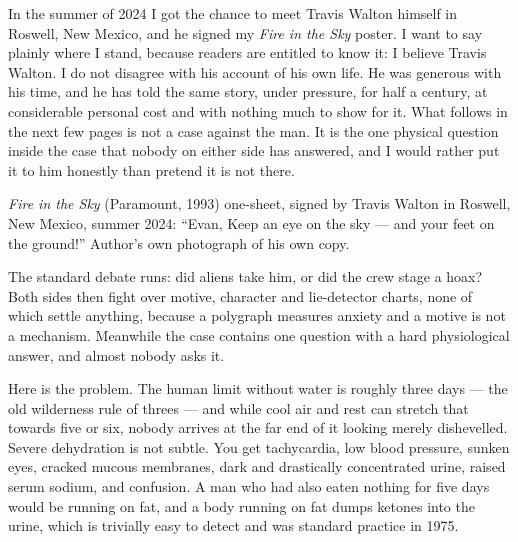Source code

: \begin{funfact}
In the summer of 2024 I got the chance to meet Travis Walton himself in Roswell, New Mexico, and
he signed my \emph{Fire in the Sky} poster. I want to say plainly where I stand, because readers
are entitled to know it: I believe Travis Walton. I do not disagree with his account of his own
life. He was generous with his time, and he has told the same story, under pressure, for half a
century, at considerable personal cost and with nothing much to show for it. What follows in the
next few pages is not a case against the man. It is the one physical question inside the case
that nobody on either side has answered, and I would rather put it to him honestly than pretend
it is not there.\par
\vspace{7pt}
\begin{center}
\par\vspace{4pt}
\begin{minipage}{0.86\linewidth}
{\RaggedRight\scriptsize\color{steel} \emph{Fire in the Sky} (Paramount, 1993) one-sheet, signed
by Travis Walton in Roswell, New Mexico, summer 2024: ``Evan, Keep an eye on the sky --- and your
feet on the ground!'' Author's own photograph of his own copy.\par}
\end{minipage}
\end{center}
\end{funfact}

The standard debate runs: did aliens take him, or did the crew stage a hoax? Both sides then
fight over motive, character and lie-detector charts, none of which settle anything, because a
polygraph measures anxiety and a motive is not a mechanism. Meanwhile the case contains one
question with a hard physiological answer, and almost nobody asks it.


Here is the problem.  The human
limit without water is roughly three days --- the old wilderness rule of threes --- and while
cool air and rest can stretch that towards five or six, nobody arrives at the far end of it
looking merely dishevelled. Severe dehydration is not subtle. You get tachycardia, low blood
pressure, sunken eyes, cracked mucous membranes, dark and drastically concentrated urine,
raised serum sodium, and confusion. A man who had also eaten nothing for five days would be
running on fat, and a body running on fat dumps ketones into the urine, which is trivially easy
to detect and was standard practice in 1975.

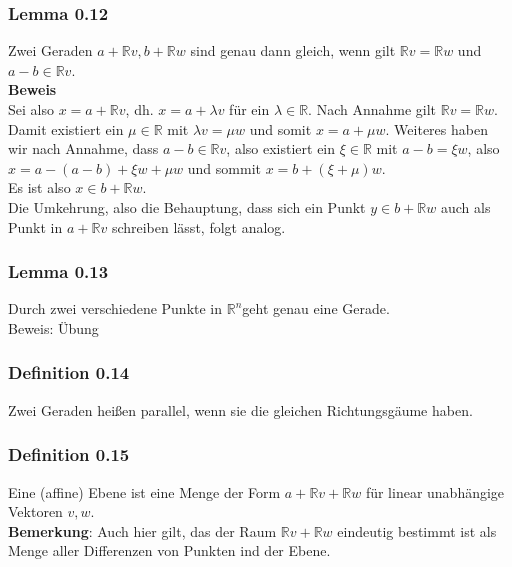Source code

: \documentclass{scrartcl}
\newcommand{\lb}{\lambda}
\newcommand{\R}{\mathbb{R}}
\newcommand{\mRn}{\(\mathbb{R}^n\)}
\begin{document}
\subsubsection{Lemma 0.12}
Zwei Geraden \(a + \R v, b + \R w\) sind genau dann gleich, wenn gilt \(\R v = \R w\) und \(a - b \in \R v\).\\
\textbf{Beweis}\\
Sei also  \(x = a + \R v\), dh. \(x = a + \lb v\) f\"ur ein \(\lb \in \R\). Nach Annahme gilt \(\R v = \R w\). Damit existiert ein \(\mu \in \R\) mit \(\lb v = \mu w\) und somit \(x = a + \mu w\). Weiteres haben wir nach Annahme, dass \(a-b \in \R v\), also existiert ein \(\xi \in \R\) mit \(a - b = \xi w\), also \(x = a - (a - b) + \xi w + \mu w\) und sommit \(x = b + (\xi + \mu) w\).\\
Es ist also \(x \in b + \R w\).\\
Die Umkehrung, also die Behauptung, dass sich ein Punkt \(y \in b + \R w\) auch als Punkt in \(a + \R v\) schreiben l\"asst, folgt analog.\\

\subsubsection{Lemma 0.13}
Durch zwei verschiedene Punkte in \mRn geht genau eine Gerade.\\
Beweis: \"Ubung

\subsubsection{Definition 0.14}
Zwei Geraden hei\ss{}en parallel, wenn sie die gleichen Richtungsg\"aume haben.

\subsubsection{Definition 0.15}
Eine (affine) Ebene ist eine Menge der Form \(a + \R v + \R w\) f\"ur linear unabh\"angige Vektoren \(v, w\).\\
\textbf{Bemerkung}: Auch hier gilt, das der Raum \(\R v + \R w\) eindeutig bestimmt ist als Menge aller Differenzen von Punkten ind der Ebene.
\end{document}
◇ ◇ ◇ ◇
— What to work on —
Print the material again word for word. Please drop every picture.

— Response area —
Source code

: \begin{funfact}
In the summer of 2024 I got the chance to meet Travis Walton himself in Roswell, New Mexico, and
he signed my \emph{Fire in the Sky} poster. I want to say plainly where I stand, because readers
are entitled to know it: I believe Travis Walton. I do not disagree with his account of his own
life. He was generous with his time, and he has told the same story, under pressure, for half a
century, at considerable personal cost and with nothing much to show for it. What follows in the
next few pages is not a case against the man. It is the one physical question inside the case
that nobody on either side has answered, and I would rather put it to him honestly than pretend
it is not there.\par
\vspace{7pt}
\begin{center}
\par\vspace{4pt}
\begin{minipage}{0.86\linewidth}
{\RaggedRight\scriptsize\color{steel} \emph{Fire in the Sky} (Paramount, 1993) one-sheet, signed
by Travis Walton in Roswell, New Mexico, summer 2024: ``Evan, Keep an eye on the sky --- and your
feet on the ground!'' Author's own photograph of his own copy.\par}
\end{minipage}
\end{center}
\end{funfact}

The standard debate runs: did aliens take him, or did the crew stage a hoax? Both sides then
fight over motive, character and lie-detector charts, none of which settle anything, because a
polygraph measures anxiety and a motive is not a mechanism. Meanwhile the case contains one
question with a hard physiological answer, and almost nobody asks it.


Here is the problem.  The human
limit without water is roughly three days --- the old wilderness rule of threes --- and while
cool air and rest can stretch that towards five or six, nobody arrives at the far end of it
looking merely dishevelled. Severe dehydration is not subtle. You get tachycardia, low blood
pressure, sunken eyes, cracked mucous membranes, dark and drastically concentrated urine,
raised serum sodium, and confusion. A man who had also eaten nothing for five days would be
running on fat, and a body running on fat dumps ketones into the urine, which is trivially easy
to detect and was standard practice in 1975.

Source code

: \documentclass{scrartcl}
\newcommand{\lb}{\lambda}
\newcommand{\R}{\mathbb{R}}
\newcommand{\mRn}{\(\mathbb{R}^n\)}
\begin{document}
\subsubsection{Lemma 0.12}
Zwei Geraden \(a + \R v, b + \R w\) sind genau dann gleich, wenn gilt \(\R v = \R w\) und \(a - b \in \R v\).\\
\textbf{Beweis}\\
Sei also  \(x = a + \R v\), dh. \(x = a + \lb v\) f\"ur ein \(\lb \in \R\). Nach Annahme gilt \(\R v = \R w\). Damit existiert ein \(\mu \in \R\) mit \(\lb v = \mu w\) und somit \(x = a + \mu w\). Weiteres haben wir nach Annahme, dass \(a-b \in \R v\), also existiert ein \(\xi \in \R\) mit \(a - b = \xi w\), also \(x = a - (a - b) + \xi w + \mu w\) und sommit \(x = b + (\xi + \mu) w\).\\
Es ist also \(x \in b + \R w\).\\
Die Umkehrung, also die Behauptung, dass sich ein Punkt \(y \in b + \R w\) auch als Punkt in \(a + \R v\) schreiben l\"asst, folgt analog.\\

\subsubsection{Lemma 0.13}
Durch zwei verschiedene Punkte in \mRn geht genau eine Gerade.\\
Beweis: \"Ubung

\subsubsection{Definition 0.14}
Zwei Geraden hei\ss{}en parallel, wenn sie die gleichen Richtungsg\"aume haben.

\subsubsection{Definition 0.15}
Eine (affine) Ebene ist eine Menge der Form \(a + \R v + \R w\) f\"ur linear unabh\"angige Vektoren \(v, w\).\\
\textbf{Bemerkung}: Auch hier gilt, das der Raum \(\R v + \R w\) eindeutig bestimmt ist als Menge aller Differenzen von Punkten ind der Ebene.
\end{document}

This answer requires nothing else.